An orbital-free self-consistent field approach for molecular clusters and liquids

TL;DR

This paper introduces an orbital-free density functional theory combining Bohm hydrodynamics and Bayesian analysis to efficiently compute quantum ground states of atomic clusters and liquids, demonstrated on Argon clusters.

Contribution

It develops a novel orbital-free quantum simulation method integrating hydrodynamics and statistical inference, enabling efficient ground state calculations for clusters and liquids.

Findings

Successfully computed ground state structures of Argon clusters.

Demonstrated the method's applicability to small rare-gas clusters.
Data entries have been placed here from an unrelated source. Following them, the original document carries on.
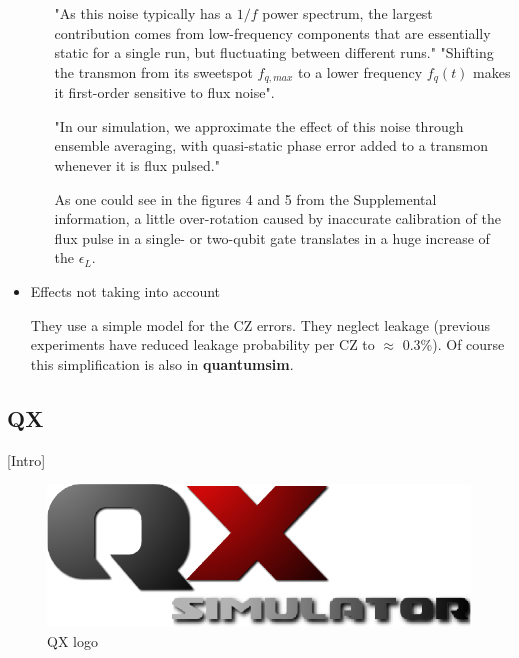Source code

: \begin{itemize}
\begin{itemize}
"As this noise typically has a \(1/f\) power spectrum, the largest contribution comes from low-frequency components that are essentially static for a single run, but fluctuating between different runs."
"Shifting the transmon from its sweetspot \(f_{q,max}\) to a lower frequency \(f_q (t)\) makes it first-order sensitive to flux noise".

"In our simulation, we approximate the effect of this noise through ensemble averaging, with quasi-static phase error added to a transmon whenever it is flux pulsed."

As one could see in the figures 4 and 5 from the Supplemental information, a little over-rotation  caused by inaccurate calibration of the flux pulse in a single- or two-qubit gate translates in a huge increase of the \(\epsilon_L\).
\end{itemize}


\item Effects not taking into account
\label{sec:org2e788fe}

They use a simple model for the CZ errors.
They neglect leakage (previous experiments have reduced leakage probability per CZ to \(\approx\) 0.3\%).
Of course this simplification is also in \textbf{quantumsim}.
\end{itemize}

\subsection*{QX}
\label{sec:org1ca72a8}

[Intro]

\begin{figure}
\centering
\begin{minipage}{.4\textwidth}

\begin{center}
\includegraphics[width=.9\linewidth]{figures/qx.png}
\end{center}

\caption{QX logo}
\label{fig:qx_logo}
\end{minipage}
\end{figure}

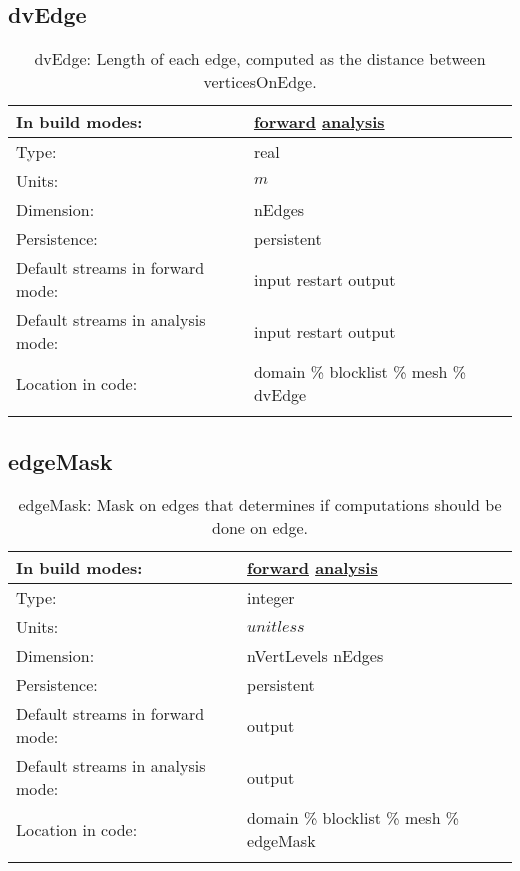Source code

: \subsection[dvEdge]{dvEdge}
\label{subsec:var_sec_mesh_dvEdge}
\begin{center}
\begin{longtable}{| p{2.0in} | p{4.0in} |}
        \hline 
        In build modes: & \hyperref[subsec:forward_var_tab_mesh]{forward} \hyperref[subsec:analysis_var_tab_mesh]{analysis} \\
        \hline 
        Type: & real \\
        \hline 
        Units: & $m$ \\
        \hline 
        Dimension: & nEdges \\
        \hline 
        Persistence: & persistent \\
        \hline 
		 Default streams in forward mode: &  input restart output \\
        \hline 
		 Default streams in analysis mode: &  input restart output \\
        \hline 
		 Location in code: & domain \% blocklist \% mesh \% dvEdge \\
		 \hline 
    \caption{dvEdge: Length of each edge, computed as the distance between verticesOnEdge.}
\end{longtable}
\end{center}
\subsection[edgeMask]{edgeMask}
\label{subsec:var_sec_mesh_edgeMask}
\begin{center}
\begin{longtable}{| p{2.0in} | p{4.0in} |}
        \hline 
        In build modes: & \hyperref[subsec:forward_var_tab_mesh]{forward} \hyperref[subsec:analysis_var_tab_mesh]{analysis} \\
        \hline 
        Type: & integer \\
        \hline 
        Units: & $unitless$ \\
        \hline 
        Dimension: & nVertLevels nEdges \\
        \hline 
        Persistence: & persistent \\
        \hline 
		 Default streams in forward mode: &  output \\
        \hline 
		 Default streams in analysis mode: &  output \\
        \hline 
		 Location in code: & domain \% blocklist \% mesh \% edgeMask \\
		 \hline 
    \caption{edgeMask: Mask on edges that determines if computations should be done on edge.}
\end{longtable}
\end{center}
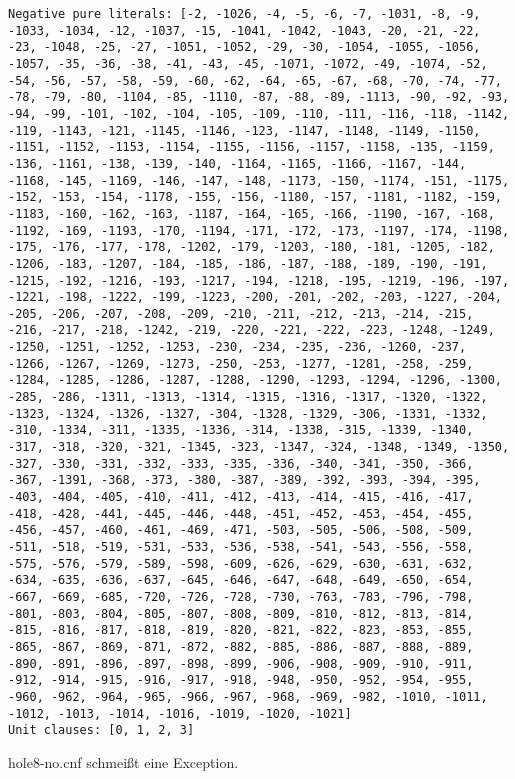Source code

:\documentclass[a4paper,10pt]{article}
\begin{document}
\begin{lstlisting}
Negative pure literals: [-2, -1026, -4, -5, -6, -7, -1031, -8, -9, -1033, -1034, -12, -1037, -15, -1041, -1042, -1043, -20, -21, -22, -23, -1048, -25, -27, -1051, -1052, -29, -30, -1054, -1055, -1056, -1057, -35, -36, -38, -41, -43, -45, -1071, -1072, -49, -1074, -52, -54, -56, -57, -58, -59, -60, -62, -64, -65, -67, -68, -70, -74, -77, -78, -79, -80, -1104, -85, -1110, -87, -88, -89, -1113, -90, -92, -93, -94, -99, -101, -102, -104, -105, -109, -110, -111, -116, -118, -1142, -119, -1143, -121, -1145, -1146, -123, -1147, -1148, -1149, -1150, -1151, -1152, -1153, -1154, -1155, -1156, -1157, -1158, -135, -1159, -136, -1161, -138, -139, -140, -1164, -1165, -1166, -1167, -144, -1168, -145, -1169, -146, -147, -148, -1173, -150, -1174, -151, -1175, -152, -153, -154, -1178, -155, -156, -1180, -157, -1181, -1182, -159, -1183, -160, -162, -163, -1187, -164, -165, -166, -1190, -167, -168, -1192, -169, -1193, -170, -1194, -171, -172, -173, -1197, -174, -1198, -175, -176, -177, -178, -1202, -179, -1203, -180, -181, -1205, -182, -1206, -183, -1207, -184, -185, -186, -187, -188, -189, -190, -191, -1215, -192, -1216, -193, -1217, -194, -1218, -195, -1219, -196, -197, -1221, -198, -1222, -199, -1223, -200, -201, -202, -203, -1227, -204, -205, -206, -207, -208, -209, -210, -211, -212, -213, -214, -215, -216, -217, -218, -1242, -219, -220, -221, -222, -223, -1248, -1249, -1250, -1251, -1252, -1253, -230, -234, -235, -236, -1260, -237, -1266, -1267, -1269, -1273, -250, -253, -1277, -1281, -258, -259, -1284, -1285, -1286, -1287, -1288, -1290, -1293, -1294, -1296, -1300, -285, -286, -1311, -1313, -1314, -1315, -1316, -1317, -1320, -1322, -1323, -1324, -1326, -1327, -304, -1328, -1329, -306, -1331, -1332, -310, -1334, -311, -1335, -1336, -314, -1338, -315, -1339, -1340, -317, -318, -320, -321, -1345, -323, -1347, -324, -1348, -1349, -1350, -327, -330, -331, -332, -333, -335, -336, -340, -341, -350, -366, -367, -1391, -368, -373, -380, -387, -389, -392, -393, -394, -395, -403, -404, -405, -410, -411, -412, -413, -414, -415, -416, -417, -418, -428, -441, -445, -446, -448, -451, -452, -453, -454, -455, -456, -457, -460, -461, -469, -471, -503, -505, -506, -508, -509, -511, -518, -519, -531, -533, -536, -538, -541, -543, -556, -558, -575, -576, -579, -589, -598, -609, -626, -629, -630, -631, -632, -634, -635, -636, -637, -645, -646, -647, -648, -649, -650, -654, -667, -669, -685, -720, -726, -728, -730, -763, -783, -796, -798, -801, -803, -804, -805, -807, -808, -809, -810, -812, -813, -814, -815, -816, -817, -818, -819, -820, -821, -822, -823, -853, -855, -865, -867, -869, -871, -872, -882, -885, -886, -887, -888, -889, -890, -891, -896, -897, -898, -899, -906, -908, -909, -910, -911, -912, -914, -915, -916, -917, -918, -948, -950, -952, -954, -955, -960, -962, -964, -965, -966, -967, -968, -969, -982, -1010, -1011, -1012, -1013, -1014, -1016, -1019, -1020, -1021]
Unit clauses: [0, 1, 2, 3]
\end{lstlisting}
hole8-no.cnf schmeißt eine Exception.
\end{document}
Framework is extendable to larger many-atom systems.

Abstract

We present an ``orbital'' free density functional theory for computing the quantum ground state of atomic clusters and liquids. Our approach combines the Bohm hydrodynamical description of quantum mechanics with an information theoretical approach to determine an optimal quantum density function in terms of density approximates to a statistical sample. The ideas of Bayesian statistical analysis and an expectation-maximization procedure are combined to develop approximations to the quantum density and thus find the approximate quantum force. The quantum force is then combined with a Lennard-Jones force to simulate clusters of Argon atoms and to obtain the ground state configurations and energies. As demonstration of the utility and flexibility of the approach, we compute the lowest energy structures for small rare-glass clusters. Extensions to many atom systems is straightforward.